(Zonebourse.com) - Hier, Rocket Lab a publié des résultats d'une ampleur inédite au 2e deuxième trimestre. Le spécialiste des services spatiaux enregistre un chiffre d'affaires record de 234 millions de dollars, en hausse de 62% sur un an et en progression de 34 MUSD par rapport au record du trimestre précédent.
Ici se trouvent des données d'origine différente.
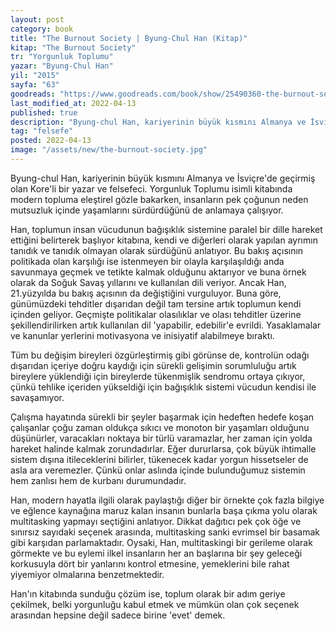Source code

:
 ```yaml
---
layout: post
category: book
title: "The Burnout Society | Byung-Chul Han (Kitap)"
kitap: "The Burnout Society"
tr: "Yorgunluk Toplumu"
yazar: "Byung-Chul Han"
yil: "2015"
sayfa: "63"
goodreads: "https://www.goodreads.com/book/show/25490360-the-burnout-society"
last_modified_at: 2022-04-13
published: true
description: "Byung-chul Han, kariyerinin büyük kısmını Almanya ve İsviçre'de geçirmiş olan Kore'li bir yazar ve felsefeci. Yorgunluk Toplumu isimli kitabında modern topluma eleştirel gözle bakarken, insanların pek çoğunun neden mutsuzluk içinde yaşamlarını sürdürdüğünü de anlamaya çalışıyor."
tag: "felsefe"
posted: 2022-04-13
image: "/assets/new/the-burnout-society.jpg"
---
```


Byung-chul Han, kariyerinin büyük kısmını Almanya ve İsviçre'de geçirmiş olan Kore'li bir yazar ve felsefeci. Yorgunluk Toplumu isimli kitabında modern topluma eleştirel gözle bakarken, insanların pek çoğunun neden mutsuzluk içinde yaşamlarını sürdürdüğünü de anlamaya çalışıyor.

Han, toplumun insan vücudunun bağışıklık sistemine paralel bir dille hareket ettiğini belirterek başlıyor kitabına, kendi ve diğerleri olarak yapılan ayrımın tanıdık ve tanıdık olmayan olarak sürdüğünü anlatıyor. Bu bakış açısının politikada olan karşılığı ise istenmeyen bir olayla karşılaşıldığı anda savunmaya geçmek ve tetikte kalmak olduğunu aktarıyor ve buna örnek olarak da Soğuk Savaş yıllarını ve kullanılan dili veriyor. Ancak Han, 21.yüzyılda bu bakış açısının da değiştiğini vurguluyor. Buna göre, günümüzdeki tehditler dışarıdan değil tam tersine artık toplumun kendi içinden geliyor. Geçmişte politikalar olasılıklar ve olası tehditler üzerine şekillendirilirken artık kullanılan dil 'yapabilir, edebilir'e evrildi. Yasaklamalar ve kanunlar yerlerini motivasyona ve inisiyatif alabilmeye bıraktı.

Tüm bu değişim bireyleri özgürleştirmiş gibi görünse de, kontrolün odağı dışarıdan içeriye doğru kaydığı için sürekli gelişimin sorumluluğu artık bireylere yüklendiği için bireylerde tükenmişlik sendromu ortaya çıkıyor, çünkü tehlike içeriden yükseldiği için bağışıklık sistemi vücudun kendisi ile savaşamıyor.

Çalışma hayatında sürekli bir şeyler başarmak için hedeften hedefe koşan çalışanlar çoğu zaman oldukça sıkıcı ve monoton bir yaşamları olduğunu düşünürler, varacakları noktaya bir türlü varamazlar, her zaman için yolda hareket halinde kalmak zorundadırlar. Eğer dururlarsa, çok büyük ihtimalle sistem dışına itileceklerini bilirler, tükenecek kadar yorgun hissetseler de asla ara veremezler. Çünkü onlar aslında içinde bulunduğumuz sistemin hem zanlısı hem de kurbanı durumundadır.

Han, modern hayatla ilgili olarak paylaştığı diğer bir örnekte çok fazla bilgiye ve eğlence kaynağına maruz kalan insanın bunlarla başa çıkma yolu olarak multitasking yapmayı seçtiğini anlatıyor. Dikkat dağıtıcı pek çok öğe ve sınırsız sayıdaki seçenek arasında, multitasking sanki evrimsel bir basamak gibi karşıdan parlamaktadır. Oysaki, Han, multitaskingi bir gerileme olarak görmekte ve bu eylemi ilkel insanların her an başlarına bir şey geleceği korkusuyla dört bir yanlarını kontrol etmesine, yemeklerini bile rahat yiyemiyor olmalarına benzetmektedir.

Han'ın kitabında sunduğu çözüm ise, toplum olarak bir adım geriye çekilmek, belki yorgunluğu kabul etmek ve mümkün olan çok seçenek arasından hepsine değil sadece birine 'evet' demek.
Cette dynamique, portée par une demande en forte hausse dans tous les secteurs d'activité, s'accompagne d'une réduction marquée de la perte nette, qui s'établit à 49,25 MUSD contre 66,41 MUSD il y a un an.
Un carnet de commandes tiré par des méga-acquisitions
Porté par une trajectoire commerciale exceptionnelle, le carnet de commandes atteint un montant record de 2,36 MdsUSD, marquant un bond spectaculaire de 137% sur un an. En comptabilisant les signatures intervenues depuis le 30 juin, le groupe a déjà sécurisé plus d'1 MdUSD de nouveaux contrats déjà conclus au 3e trimestre, répartis entre les domaines du lancement et des systèmes spatiaux.
En dehors de cette communication financière, le fabricant américain de fusées a finalisé les acquisitions de Mynaric et Motiv. Il a aussi annoncé son accord historique pour le rachat d'Iridium Communications Inc. Cette dernière opération a pour but de créer un géant spatial entièrement intégré verticalement. Cette entité sera capable de concevoir, construire, lancer et exploiter ses propres constellations de satellites
Ces opérations vont permettre au groupe d'accélérer son avenir dans les applications spatiales en devenant une puissance spatiale autonome de renommée mondiale, capable de fournir des services de communication à fort impact à des millions d'utilisateurs.
Une vague de contrats d'envergure
Sur le plan commercial toujours, les succès s'enchaînent. Rocket Lab s'est vu attribuer un contrat majeur de 397 MUSD de dollars par la U.S. Space Force dans le cadre du programme SB-AMTI (Space-Based Airborne Moving Target Indicator). Dans ce cadre, l'entreprise fournira plusieurs engins spatiaux Flatellite qui seront lancés à bord de sa fusée Neutron afin de détecter, suivre et surveiller les menaces aériennes depuis l'espace, une mission capitale pour la sécurité nationale américaine. Le fait que Rocket Lab figure parmi les deux seuls fournisseurs retenus pour livrer la prestation complète (lanceur et engins spatiaux) souligne de manière marquante l'efficacité et la valeur de sa stratégie d'intégration verticale.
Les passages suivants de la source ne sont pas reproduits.